ISLAMABAD

The cost of Islamabad Safe City Project has increased by 25 percent, after the Federal Board of Revenue (FBR) refused to grant tax exemption to the equipments imported for the project, taking the revised cost of the project to Rs 14.865 billion and a fresh summary, for the approval of new expenditures, has been moved to the CDWP, it is learnt reliably here.

The earlier estimated cost of the Safe City Islamabad was Rs11.865 billion which is gone to Rs14.865 billion showing an increase of Rs 3 billion due to FBR refusal, official sources told The Nation. The equipment for the project has already arrived, and the Ministry of Interior is paying the storage and demurrage charges since March this year, the source informed.

The taxes and duties were not accounted at the time of inception of Safe City Project considering security related projects in which exemption are generally granted by FBR and Ministry of Finance, the source maintained.

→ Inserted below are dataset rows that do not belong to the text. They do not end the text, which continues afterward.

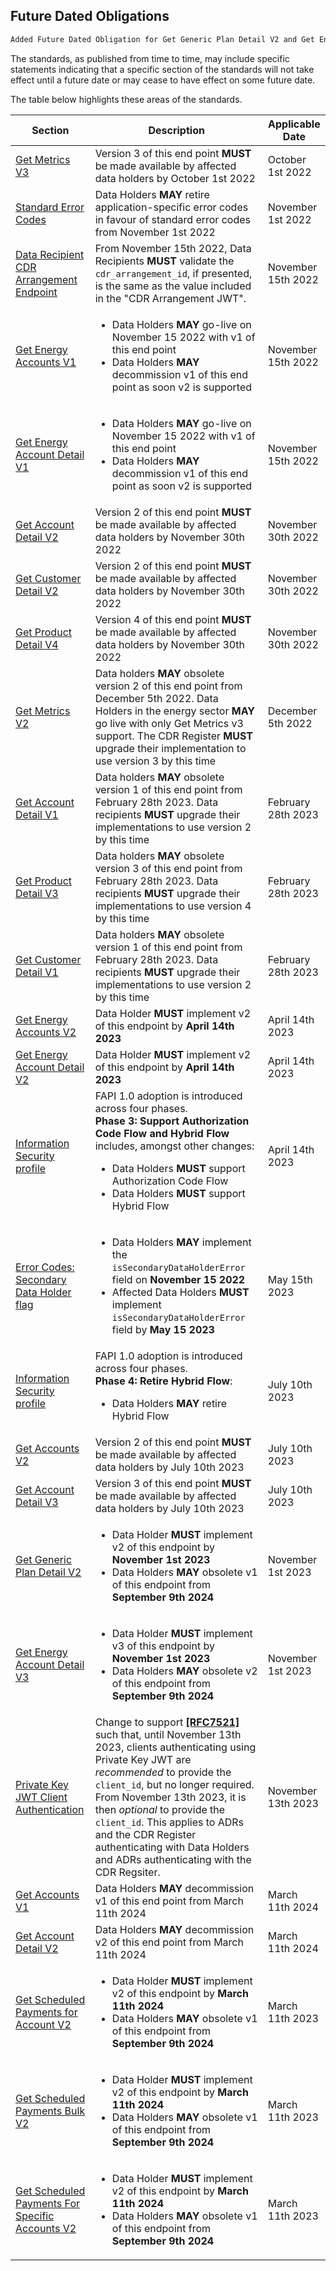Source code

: ## Future Dated Obligations

```diff
Added Future Dated Obligation for Get Generic Plan Detail V2 and Get Energy Account Detail V3
```

The standards, as published from time to time, may include specific statements indicating that a specific section of the standards will not take effect until a future date or may cease to have effect on some future date.

The table below highlights these areas of the standards.


|Section|Description|Applicable Date|
|-------|-----------|---------------|
|[Get Metrics V3](#get-metrics)|Version 3 of this end point **MUST** be made available by affected data holders by October 1st 2022|October 1st 2022|
|[Standard Error Codes](#error-codes) | Data Holders **MAY** retire application-specific error codes in favour of standard error codes from November 1st 2022 | November 1st 2022 |
|[Data Recipient CDR Arrangement Endpoint](#cdr-arrangement-revocation-end-point) | From November 15th 2022, Data Recipients **MUST** validate the `cdr_arrangement_id`, if presented, is the same as the value included in the "CDR Arrangement JWT".| November 15th 2022 |
|[Get Energy Accounts V1](#get-energy-accounts)|<ul><li>Data Holders **MAY** go-live on November 15 2022 with v1 of this end point</li><li>Data Holders **MAY** decommission v1 of this end point as soon v2 is supported</li></ul>| November 15th 2022 |
|[Get Energy Account Detail V1](#get-energy-account-detail)|<ul><li>Data Holders **MAY** go-live on November 15 2022 with v1 of this end point</li><li>Data Holders **MAY** decommission v1 of this end point as soon v2 is supported</li></ul>| November 15th 2022 |
|[Get Account Detail V2](#get-account-detail)|Version 2 of this end point **MUST** be made available by affected data holders by November 30th 2022|November 30th 2022|
|[Get Customer Detail V2](#get-customer-detail)|Version 2 of this end point **MUST** be made available by affected data holders by November 30th 2022|November 30th 2022|
|[Get Product Detail V4](#get-product-detail)|Version 4 of this end point **MUST** be made available by affected data holders by November 30th 2022|November 30th 2022|
|[Get Metrics V2](#get-metrics)|Data holders **MAY** obsolete version 2 of this end point from December 5th 2022. Data Holders in the energy sector **MAY** go live with only Get Metrics v3 support. The CDR Register **MUST** upgrade their implementation to use version 3 by this time|December 5th 2022|
|[Get Account Detail V1](#get-account-detail)|Data holders **MAY** obsolete version 1 of this end point from February 28th 2023.  Data recipients **MUST** upgrade their implementations to use version 2 by this time|February 28th 2023|
|[Get Product Detail V3](#get-product-detail)|Data holders **MAY** obsolete version 3 of this end point from February 28th 2023.  Data recipients **MUST** upgrade their implementations to use version 4 by this time|February 28th 2023|
|[Get Customer Detail V1](#get-customer-detail)|Data holders **MAY** obsolete version 1 of this end point from February 28th 2023.  Data recipients **MUST** upgrade their implementations to use version 2 by this time|February 28th 2023|
|[Get Energy Accounts V2](#get-energy-accounts)|Data Holder **MUST** implement v2 of this endpoint by **April 14th 2023** | April 14th 2023 |
|[Get Energy Account Detail V2](#get-energy-account-detail)|Data Holder **MUST** implement v2 of this endpoint by **April 14th 2023** | April 14th 2023 |
|[Information Security profile](#security-profile) | FAPI 1.0 adoption is introduced across four phases.<br/><strong>Phase 3: Support Authorization Code Flow and Hybrid Flow</strong> includes, amongst other changes:<ul><li>Data Holders **MUST** support Authorization Code Flow</li><li>Data Holders **MUST** support Hybrid Flow</li></ul> | April 14th 2023 |
|[Error Codes: Secondary Data Holder flag](#error-codes)|<ul><li>Data Holders **MAY** implement the `isSecondaryDataHolderError` field on **November 15 2022**</li><li>Affected Data Holders **MUST** implement `isSecondaryDataHolderError` field by **May 15 2023**</li></ul> | May 15th 2023 |
|[Information Security profile](#security-profile) | FAPI 1.0 adoption is introduced across four phases.<br/><strong>Phase 4: Retire Hybrid Flow</strong>:<ul><li>Data Holders **MAY** retire Hybrid Flow</li></ul> | July 10th 2023 |
|[Get Accounts V2](#get-accounts)|Version 2 of this end point **MUST** be made available by affected data holders by July 10th 2023|July 10th 2023|
|[Get Account Detail V3](#get-account-detail)|Version 3 of this end point **MUST** be made available by affected data holders by July 10th 2023|July 10th 2023|
|[Get Generic Plan Detail V2](#get-generic-plan-detail)|<ul><li>Data Holder **MUST** implement v2 of this endpoint by **November 1st 2023**</li><li>Data Holders **MAY** obsolete v1 of this endpoint from **September 9th 2024**</li></ul> | November 1st 2023 |
|[Get Energy Account Detail V3](#get-account-detail)|<ul><li>Data Holder **MUST** implement v3 of this endpoint by **November 1st 2023**</li><li>Data Holders **MAY** obsolete v2 of this endpoint from **September 9th 2024**</li></ul>| November 1st 2023 |
|[Private Key JWT Client Authentication](#https://consumerdatastandardsaustralia.github.io/standards/?examples#client-authentication) | Change to support [**[RFC7521]**](#nref-RFC7521) such that, until November 13th 2023, clients authenticating using Private Key JWT are _recommended_ to provide the `client_id`, but no longer required. From November 13th 2023, it is then _optional_ to provide the `client_id`. This applies to ADRs and the CDR Register authenticating with Data Holders and ADRs authenticating with the CDR Regsiter. | November 13th 2023 |
|[Get Accounts V1](#get-account-detail)|Data Holders **MAY** decommission v1 of this end point from March 11th 2024| March 11th 2024 |
|[Get Account Detail V2](#get-account-detail)|Data Holders **MAY** decommission v2 of this end point from March 11th 2024| March 11th 2024 |
|[Get Scheduled Payments for Account V2](#get-scheduled-payments-for-account)|<ul><li>Data Holder **MUST** implement v2 of this endpoint by **March 11th 2024**</li><li>Data Holders **MAY** obsolete v1 of this endpoint from **September 9th 2024**</li></ul> | March 11th 2023 |
|[Get Scheduled Payments Bulk V2](#get-scheduled-payments-bulk)|<ul><li>Data Holder **MUST** implement v2 of this endpoint by **March 11th 2024**</li><li>Data Holders **MAY** obsolete v1 of this endpoint from **September 9th 2024**</li></ul> | March 11th 2023 |
|[Get Scheduled Payments For Specific Accounts V2](#get-scheduled-payments-for-specific-accounts)|<ul><li>Data Holder **MUST** implement v2 of this endpoint by **March 11th 2024**</li><li>Data Holders **MAY** obsolete v1 of this endpoint from **September 9th 2024**</li></ul> | March 11th 2023 |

The project is envisaged to implement physical infrastructure and allied facilities to prevent citizens and their properties from security threats and terrorism attacks, the source maintained. The project to be completed in October this year is sponsored by interior division and is executed by National Database and Registration Authority (NADRA).

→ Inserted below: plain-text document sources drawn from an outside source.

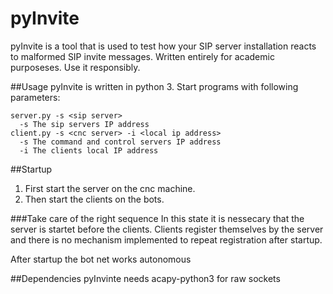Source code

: pyInvite
==========
pyInvite is a tool that is used to test how your SIP server installation reacts to malformed SIP invite messages.
Written entirely for academic purposeses. Use it responsibly.

##Usage
pyInvite is written in python 3. Start programs with following parameters:
```
server.py -s <sip server>
  -s The sip servers IP address
client.py -s <cnc server> -i <local ip address>
  -s The command and control servers IP address
  -i The clients local IP address
```

##Startup
1. First start the server on the cnc machine. 
2. Then start the clients on the bots. 

###Take care of the right sequence
In this state it is nessecary that the server is startet before the clients. Clients register themselves by the server and there is no mechanism implemented to repeat registration after startup.

After startup the bot net works autonomous

##Dependencies
pyInvinte needs acapy-python3 for raw sockets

The project will create an effective and adequate security framework in Islamabad by incorporating strategies preventing unauthorised access of vehicles and individuals entering and operating within the federal capital, the source explained. It will introduce a prudent monitoring and surveillance system to monitor /record the movement of unauthorised vehicles and persons, the source added.

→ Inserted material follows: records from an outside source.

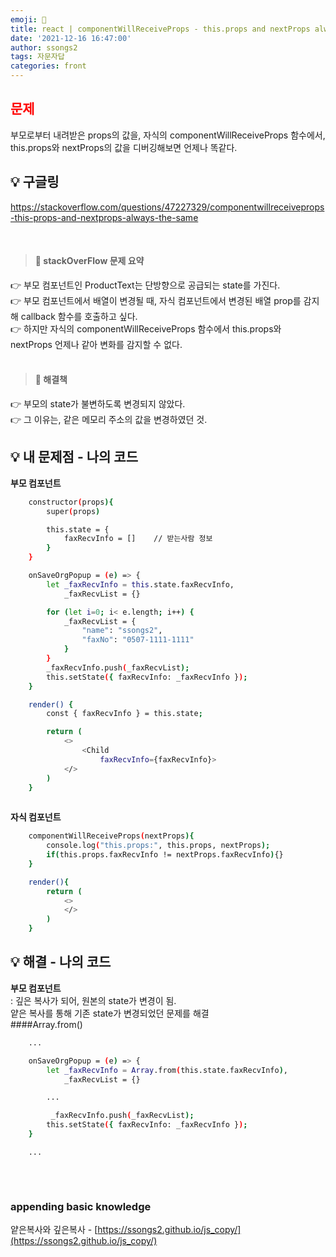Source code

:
 ```yaml
---
emoji: 🧩
title: react | componentWillReceiveProps - this.props and nextProps always same
date: '2021-12-16 16:47:00'
author: ssongs2
tags: 자문자답
categories: front
---
```


## <span style="color:red">문제</span> 
  
부모로부터 내려받은 props의 값을, 자식의 componentWillReceiveProps 함수에서,
this.props와 nextProps의 값을 디버깅해보면 언제나 똑같다.

## 💡 구글링
  
https://stackoverflow.com/questions/47227329/componentwillreceiveprops-this-props-and-nextprops-always-the-same
  
  <br>  

>#### 🔨 stackOverFlow 문제 요약
👉 부모 컴포넌트인 ProductText는 단방향으로 공급되는 state를 가진다.  
👉 부모 컴포넌트에서 배열이 변경될 때, 자식 컴포넌트에서 변경된 배열 prop를 감지해 callback 함수를 호출하고 싶다.  
👉 하지만 자식의 componentWillReceiveProps 함수에서 this.props와 nextProps 언제나 같아 변화를 감지할 수 없다.  
<br>  

>#### 🔨 해결책
👉 부모의 state가 불변하도록 변경되지 않았다.  
👉 그 이유는, 같은 메모리 주소의 값을 변경하였던 것.  

## 💡 내 문제점 - 나의 코드

**부모 컴포넌트**

```bash
    constructor(props){
        super(props)

        this.state = {
            faxRecvInfo = []    // 받는사람 정보
        }
    }

    onSaveOrgPopup = (e) => {
        let _faxRecvInfo = this.state.faxRecvInfo,
            _faxRecvList = {}

        for (let i=0; i< e.length; i++) {
            _faxRecvList = {
                "name": "ssongs2",
                "faxNo": "0507-1111-1111"
            }
        }
        _faxRecvInfo.push(_faxRecvList);
        this.setState({ faxRecvInfo: _faxRecvInfo });
    }

    render() {
        const { faxRecvInfo } = this.state;

        return (
            <>
                <Child
                    faxRecvInfo={faxRecvInfo}>
            </>
        )
    }
  
```
**자식 컴포넌트**

```bash
    componentWillReceiveProps(nextProps){
        console.log("this.props:", this.props, nextProps);                 // 왜? 똑같아?
        if(this.props.faxRecvInfo != nextProps.faxRecvInfo){}
    }

    render(){
        return (
            <>
            </>
        )
    }

```

## 💡 해결 - 나의 코드

**부모 컴포넌트**  
: 깊은 복사가 되어, 원본의 state가 변경이 됨. <br>
  얕은 복사를 통해 기존 state가 변경되었던 문제를 해결  <br>
  ####Array.from()
```bash
    ...

    onSaveOrgPopup = (e) => {
        let _faxRecvInfo = Array.from(this.state.faxRecvInfo),
            _faxRecvList = {}

        ...

         _faxRecvInfo.push(_faxRecvList);
        this.setState({ faxRecvInfo: _faxRecvInfo });
    }

    ...
  
```
<br />

### appending basic knowledge

얕은복사와 깊은복사 - [https://ssongs2.github.io/js_copy/](https://ssongs2.github.io/js_copy/)

```toc
```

The scope of the project included establishment Emergency Command Centers across Islamabad to report, identify, control and manage any accident or disaster by efficiently making use of limited resources, the source maintained. The use of smart ID cards, Electronics RFID tags, Smart Vehicle Registration and Smart Driver Licence for authentication of vehicles and individuals is also part of the project.

CCTV cameras and RFID tag readers will be installed at key points across the city, to provide an effective monitoring and control system. Moreover, RFID tag readers and electronics access control hardware i.e. turnstiles, barriers and blockers placed at key access points of designated or building, for providing an effective monitoring and control. The project would equip law enforcement agencies with a computer aided dispatch system and other software such as facial recognition and vehicle management system.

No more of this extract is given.